Task
The expected answer is the set of lines in the data below between the line holding "This objects collects" and the line holding "Maintenant que nous", inclusive, written out exactly.

Information
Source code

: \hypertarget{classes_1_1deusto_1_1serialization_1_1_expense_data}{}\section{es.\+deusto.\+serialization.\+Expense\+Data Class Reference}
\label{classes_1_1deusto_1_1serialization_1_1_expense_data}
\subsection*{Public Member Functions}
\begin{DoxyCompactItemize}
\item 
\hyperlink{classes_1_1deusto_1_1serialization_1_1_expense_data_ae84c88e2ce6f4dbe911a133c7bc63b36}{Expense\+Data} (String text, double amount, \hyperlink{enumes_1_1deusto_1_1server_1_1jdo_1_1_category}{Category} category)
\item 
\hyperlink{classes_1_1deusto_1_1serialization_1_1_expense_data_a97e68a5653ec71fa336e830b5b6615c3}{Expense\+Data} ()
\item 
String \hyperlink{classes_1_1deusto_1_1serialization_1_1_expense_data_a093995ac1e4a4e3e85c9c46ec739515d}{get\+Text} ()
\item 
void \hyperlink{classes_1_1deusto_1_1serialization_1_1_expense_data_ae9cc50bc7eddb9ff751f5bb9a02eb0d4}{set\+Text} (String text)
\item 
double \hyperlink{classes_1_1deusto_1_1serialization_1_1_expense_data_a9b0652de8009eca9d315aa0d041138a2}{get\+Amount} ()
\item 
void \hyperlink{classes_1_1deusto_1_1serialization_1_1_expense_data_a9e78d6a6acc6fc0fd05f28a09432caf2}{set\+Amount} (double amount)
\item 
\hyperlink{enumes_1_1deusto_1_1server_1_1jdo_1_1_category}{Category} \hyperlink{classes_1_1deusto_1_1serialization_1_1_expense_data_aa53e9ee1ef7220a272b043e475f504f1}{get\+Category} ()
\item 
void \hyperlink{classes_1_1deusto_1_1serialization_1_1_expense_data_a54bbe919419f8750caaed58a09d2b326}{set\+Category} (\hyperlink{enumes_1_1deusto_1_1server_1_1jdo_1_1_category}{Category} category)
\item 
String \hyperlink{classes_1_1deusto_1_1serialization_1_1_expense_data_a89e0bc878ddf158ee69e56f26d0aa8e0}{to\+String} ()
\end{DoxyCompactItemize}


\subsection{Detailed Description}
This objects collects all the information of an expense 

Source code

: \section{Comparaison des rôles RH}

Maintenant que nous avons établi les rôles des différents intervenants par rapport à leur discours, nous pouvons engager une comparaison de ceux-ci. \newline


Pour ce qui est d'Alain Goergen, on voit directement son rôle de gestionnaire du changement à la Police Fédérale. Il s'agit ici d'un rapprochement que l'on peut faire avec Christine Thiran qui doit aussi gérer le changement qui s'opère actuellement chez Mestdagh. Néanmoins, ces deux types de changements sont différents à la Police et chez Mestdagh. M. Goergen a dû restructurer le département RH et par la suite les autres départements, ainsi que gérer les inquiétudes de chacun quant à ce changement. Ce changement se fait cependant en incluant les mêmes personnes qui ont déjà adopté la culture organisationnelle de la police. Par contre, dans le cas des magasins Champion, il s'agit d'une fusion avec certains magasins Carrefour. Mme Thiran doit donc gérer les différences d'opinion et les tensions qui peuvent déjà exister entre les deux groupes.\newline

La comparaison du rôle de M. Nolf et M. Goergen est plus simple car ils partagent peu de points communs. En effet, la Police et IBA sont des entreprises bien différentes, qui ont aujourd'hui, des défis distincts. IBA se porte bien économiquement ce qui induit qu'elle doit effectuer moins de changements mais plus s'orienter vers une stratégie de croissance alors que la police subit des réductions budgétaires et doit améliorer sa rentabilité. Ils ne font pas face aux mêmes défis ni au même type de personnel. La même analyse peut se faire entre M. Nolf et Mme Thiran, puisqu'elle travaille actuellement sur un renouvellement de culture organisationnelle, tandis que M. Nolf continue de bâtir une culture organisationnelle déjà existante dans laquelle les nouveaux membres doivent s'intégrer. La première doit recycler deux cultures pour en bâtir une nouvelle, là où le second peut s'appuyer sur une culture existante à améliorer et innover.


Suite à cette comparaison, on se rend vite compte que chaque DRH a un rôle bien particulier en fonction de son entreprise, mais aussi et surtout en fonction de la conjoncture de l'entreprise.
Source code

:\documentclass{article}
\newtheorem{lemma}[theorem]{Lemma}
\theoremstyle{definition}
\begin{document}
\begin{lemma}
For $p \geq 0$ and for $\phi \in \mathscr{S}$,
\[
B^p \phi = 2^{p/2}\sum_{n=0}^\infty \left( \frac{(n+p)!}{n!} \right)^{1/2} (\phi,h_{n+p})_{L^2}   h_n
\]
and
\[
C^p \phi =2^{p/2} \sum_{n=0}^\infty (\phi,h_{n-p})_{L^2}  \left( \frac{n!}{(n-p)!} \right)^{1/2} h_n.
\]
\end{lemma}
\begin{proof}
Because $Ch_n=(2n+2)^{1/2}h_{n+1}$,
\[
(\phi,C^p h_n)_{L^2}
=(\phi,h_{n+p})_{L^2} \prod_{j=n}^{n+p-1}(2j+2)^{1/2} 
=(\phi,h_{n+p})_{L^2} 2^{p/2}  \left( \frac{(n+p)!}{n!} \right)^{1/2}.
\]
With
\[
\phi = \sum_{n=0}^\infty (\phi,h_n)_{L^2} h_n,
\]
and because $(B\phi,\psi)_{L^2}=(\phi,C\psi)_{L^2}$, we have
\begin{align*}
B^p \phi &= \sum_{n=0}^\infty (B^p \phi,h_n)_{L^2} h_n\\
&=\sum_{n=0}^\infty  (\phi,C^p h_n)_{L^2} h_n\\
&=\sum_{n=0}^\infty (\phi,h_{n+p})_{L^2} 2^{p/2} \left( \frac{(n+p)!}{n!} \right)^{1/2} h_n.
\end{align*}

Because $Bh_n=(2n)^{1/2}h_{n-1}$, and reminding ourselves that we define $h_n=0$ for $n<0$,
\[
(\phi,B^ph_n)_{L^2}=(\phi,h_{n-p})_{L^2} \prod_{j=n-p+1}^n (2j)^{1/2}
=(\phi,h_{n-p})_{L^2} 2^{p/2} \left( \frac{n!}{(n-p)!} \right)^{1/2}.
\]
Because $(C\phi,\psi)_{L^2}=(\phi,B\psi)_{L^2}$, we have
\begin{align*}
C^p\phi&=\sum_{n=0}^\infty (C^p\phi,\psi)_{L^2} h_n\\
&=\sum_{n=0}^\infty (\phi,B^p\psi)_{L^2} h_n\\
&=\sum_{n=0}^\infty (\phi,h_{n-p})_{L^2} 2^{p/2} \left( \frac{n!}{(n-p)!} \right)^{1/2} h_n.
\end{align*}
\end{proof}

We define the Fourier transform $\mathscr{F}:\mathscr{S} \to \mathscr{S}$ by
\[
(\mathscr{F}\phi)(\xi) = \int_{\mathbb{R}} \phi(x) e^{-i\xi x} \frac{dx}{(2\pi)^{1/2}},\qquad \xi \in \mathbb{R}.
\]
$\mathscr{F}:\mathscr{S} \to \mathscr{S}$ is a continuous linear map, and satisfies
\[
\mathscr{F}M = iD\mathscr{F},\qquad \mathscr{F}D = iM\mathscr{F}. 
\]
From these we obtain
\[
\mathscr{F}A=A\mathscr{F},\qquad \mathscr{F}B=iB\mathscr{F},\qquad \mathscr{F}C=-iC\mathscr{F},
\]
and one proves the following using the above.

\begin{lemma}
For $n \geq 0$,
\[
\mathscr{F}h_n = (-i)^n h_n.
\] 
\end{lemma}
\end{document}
---
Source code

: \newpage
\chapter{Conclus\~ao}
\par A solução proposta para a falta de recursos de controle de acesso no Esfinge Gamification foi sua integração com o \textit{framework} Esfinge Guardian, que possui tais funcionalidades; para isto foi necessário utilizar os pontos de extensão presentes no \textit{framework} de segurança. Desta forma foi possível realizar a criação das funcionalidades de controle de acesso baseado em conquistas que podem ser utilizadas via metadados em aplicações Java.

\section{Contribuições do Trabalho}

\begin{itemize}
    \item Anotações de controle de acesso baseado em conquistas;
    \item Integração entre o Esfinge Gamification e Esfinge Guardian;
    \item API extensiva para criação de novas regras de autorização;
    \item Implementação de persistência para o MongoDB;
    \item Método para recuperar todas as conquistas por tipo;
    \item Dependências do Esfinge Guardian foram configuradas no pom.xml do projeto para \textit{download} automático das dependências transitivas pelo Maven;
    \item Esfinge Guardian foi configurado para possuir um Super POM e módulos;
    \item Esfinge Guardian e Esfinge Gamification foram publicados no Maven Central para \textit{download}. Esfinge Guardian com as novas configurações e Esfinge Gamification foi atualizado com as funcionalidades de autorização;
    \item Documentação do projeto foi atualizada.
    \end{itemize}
...
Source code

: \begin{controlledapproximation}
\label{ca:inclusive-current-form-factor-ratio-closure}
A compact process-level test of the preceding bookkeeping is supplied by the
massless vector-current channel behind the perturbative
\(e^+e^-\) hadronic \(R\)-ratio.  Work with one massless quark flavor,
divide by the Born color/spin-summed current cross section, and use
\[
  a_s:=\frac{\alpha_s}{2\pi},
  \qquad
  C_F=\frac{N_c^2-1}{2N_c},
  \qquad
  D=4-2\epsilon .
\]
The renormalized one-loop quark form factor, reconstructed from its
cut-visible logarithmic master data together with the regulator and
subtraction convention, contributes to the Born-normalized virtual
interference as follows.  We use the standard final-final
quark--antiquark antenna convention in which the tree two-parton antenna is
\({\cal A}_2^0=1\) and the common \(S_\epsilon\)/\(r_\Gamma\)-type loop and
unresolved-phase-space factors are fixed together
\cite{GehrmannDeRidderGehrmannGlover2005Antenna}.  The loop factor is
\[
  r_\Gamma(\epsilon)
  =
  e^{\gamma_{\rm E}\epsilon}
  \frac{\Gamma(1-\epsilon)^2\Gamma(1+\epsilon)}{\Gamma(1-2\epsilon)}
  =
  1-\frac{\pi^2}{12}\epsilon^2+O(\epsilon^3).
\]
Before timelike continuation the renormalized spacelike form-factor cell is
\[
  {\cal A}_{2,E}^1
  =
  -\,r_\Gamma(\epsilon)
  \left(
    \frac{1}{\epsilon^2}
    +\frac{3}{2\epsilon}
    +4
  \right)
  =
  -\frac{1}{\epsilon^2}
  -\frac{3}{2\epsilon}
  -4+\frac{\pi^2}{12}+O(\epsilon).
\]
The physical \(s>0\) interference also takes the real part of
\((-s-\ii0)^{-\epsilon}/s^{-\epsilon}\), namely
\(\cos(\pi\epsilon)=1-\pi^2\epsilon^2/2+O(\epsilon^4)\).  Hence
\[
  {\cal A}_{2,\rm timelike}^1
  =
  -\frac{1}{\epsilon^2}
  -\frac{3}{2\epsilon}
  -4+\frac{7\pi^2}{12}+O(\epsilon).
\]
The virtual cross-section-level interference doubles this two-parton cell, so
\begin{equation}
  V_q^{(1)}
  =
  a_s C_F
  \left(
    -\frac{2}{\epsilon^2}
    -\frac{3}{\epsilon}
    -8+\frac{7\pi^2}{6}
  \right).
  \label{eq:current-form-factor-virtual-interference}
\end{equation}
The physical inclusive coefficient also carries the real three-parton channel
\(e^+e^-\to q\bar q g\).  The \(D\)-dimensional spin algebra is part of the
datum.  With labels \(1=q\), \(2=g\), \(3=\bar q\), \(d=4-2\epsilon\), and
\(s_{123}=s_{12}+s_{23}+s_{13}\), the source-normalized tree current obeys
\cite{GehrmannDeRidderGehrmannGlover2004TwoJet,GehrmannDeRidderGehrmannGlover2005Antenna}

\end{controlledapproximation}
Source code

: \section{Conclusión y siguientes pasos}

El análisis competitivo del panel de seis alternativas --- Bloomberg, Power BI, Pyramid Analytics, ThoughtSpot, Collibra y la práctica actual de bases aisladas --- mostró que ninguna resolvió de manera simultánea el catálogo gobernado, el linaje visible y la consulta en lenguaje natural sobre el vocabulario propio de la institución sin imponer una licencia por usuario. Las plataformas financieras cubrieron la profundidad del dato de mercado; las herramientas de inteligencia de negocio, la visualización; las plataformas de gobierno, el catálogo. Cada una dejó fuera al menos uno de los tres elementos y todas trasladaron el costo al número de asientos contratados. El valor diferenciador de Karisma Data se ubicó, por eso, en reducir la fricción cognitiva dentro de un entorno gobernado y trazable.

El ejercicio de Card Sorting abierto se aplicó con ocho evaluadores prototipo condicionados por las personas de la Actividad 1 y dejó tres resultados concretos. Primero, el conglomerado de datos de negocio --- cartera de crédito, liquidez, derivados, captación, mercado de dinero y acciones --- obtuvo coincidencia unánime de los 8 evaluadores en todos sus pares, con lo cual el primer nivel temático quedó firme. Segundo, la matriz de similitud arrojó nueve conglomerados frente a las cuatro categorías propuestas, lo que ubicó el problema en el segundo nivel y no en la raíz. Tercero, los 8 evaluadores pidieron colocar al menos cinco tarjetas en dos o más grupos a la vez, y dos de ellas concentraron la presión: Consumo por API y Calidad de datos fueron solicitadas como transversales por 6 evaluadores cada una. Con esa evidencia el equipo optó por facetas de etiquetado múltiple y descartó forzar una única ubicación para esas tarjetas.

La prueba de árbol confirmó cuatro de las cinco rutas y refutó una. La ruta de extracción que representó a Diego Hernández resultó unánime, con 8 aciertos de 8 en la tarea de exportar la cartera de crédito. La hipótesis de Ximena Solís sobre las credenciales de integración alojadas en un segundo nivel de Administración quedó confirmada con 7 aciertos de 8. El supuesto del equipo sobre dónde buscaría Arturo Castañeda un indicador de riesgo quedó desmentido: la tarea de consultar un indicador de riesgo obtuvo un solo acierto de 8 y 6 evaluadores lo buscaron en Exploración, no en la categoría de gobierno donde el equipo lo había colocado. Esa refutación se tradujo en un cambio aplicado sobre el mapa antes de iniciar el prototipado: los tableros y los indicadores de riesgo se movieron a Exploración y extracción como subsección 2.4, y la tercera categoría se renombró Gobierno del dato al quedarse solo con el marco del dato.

Solution
This objects collects all the information of an expense 

Source code

: \section{Comparaison des rôles RH}

Maintenant que nous avons établi les rôles des différents intervenants par rapport à leur discours, nous pouvons engager une comparaison de ceux-ci. \newline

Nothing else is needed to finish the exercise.